_DESCRIPTION OF THE TASK_. A line below contains "The Simulator computes", and a later one contains "(2D waypoint in". Repeat both, with every line between them, exactly.

─── RECORD SET

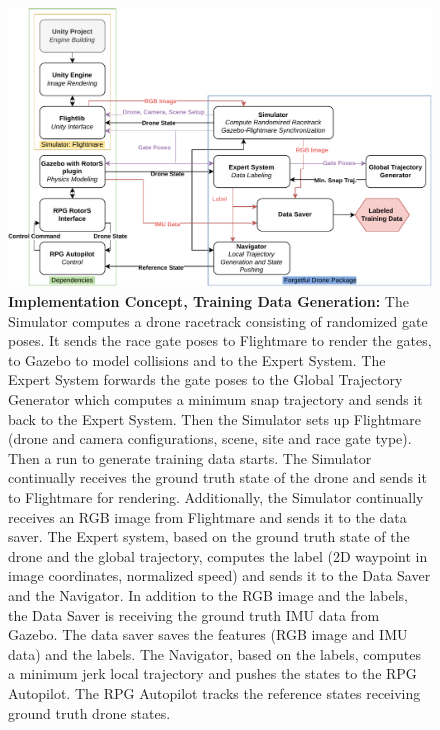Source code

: \begin{figure}[H]
    \centering
    \includegraphics[width=1.0\textwidth]{figures/implementation_concept_training_data_generation.drawio.pdf}
    \caption[Implementation Concept, Training Data Generation]{\textbf{Implementation Concept, Training Data Generation:}
	The Simulator computes a drone racetrack consisting of randomized gate poses. It sends the race gate poses to Flightmare to render the gates,
	to Gazebo to model collisions and to the Expert System. The Expert System forwards the gate poses to the Global Trajectory Generator
	which computes a minimum snap trajectory and sends it back to the Expert System. Then the Simulator sets up Flightmare 
	(drone and camera configurations, scene, site and race gate type). Then a run to generate training data starts.
	The Simulator continually receives the ground truth state of the drone and sends it to Flightmare for rendering.
	Additionally, the Simulator continually receives an RGB image from Flightmare and sends it to the data saver.
	The Expert system, based on the ground truth state of the drone and the global trajectory, computes the label 
	(2D waypoint in image coordinates, normalized speed) and sends it to the Data Saver and the Navigator.
	In addition to the RGB image and the labels, the Data Saver is receiving the ground truth IMU data from Gazebo.
	The data saver saves the features (RGB image and IMU data) and the labels. 
	The Navigator, based on the labels, computes a minimum jerk local trajectory and pushes the states to the RPG Autopilot.
	The RPG Autopilot tracks the reference states receiving ground truth drone states.}
    \label{fig:OverviewDiagram}
\end{figure}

──────

_SOLUTION FOR THIS TASK_.
	The Simulator computes a drone racetrack consisting of randomized gate poses. It sends the race gate poses to Flightmare to render the gates,
	to Gazebo to model collisions and to the Expert System. The Expert System forwards the gate poses to the Global Trajectory Generator
	which computes a minimum snap trajectory and sends it back to the Expert System. Then the Simulator sets up Flightmare 
	(drone and camera configurations, scene, site and race gate type). Then a run to generate training data starts.
	The Simulator continually receives the ground truth state of the drone and sends it to Flightmare for rendering.
	Additionally, the Simulator continually receives an RGB image from Flightmare and sends it to the data saver.
	The Expert system, based on the ground truth state of the drone and the global trajectory, computes the label 
	(2D waypoint in image coordinates, normalized speed) and sends it to the Data Saver and the Navigator.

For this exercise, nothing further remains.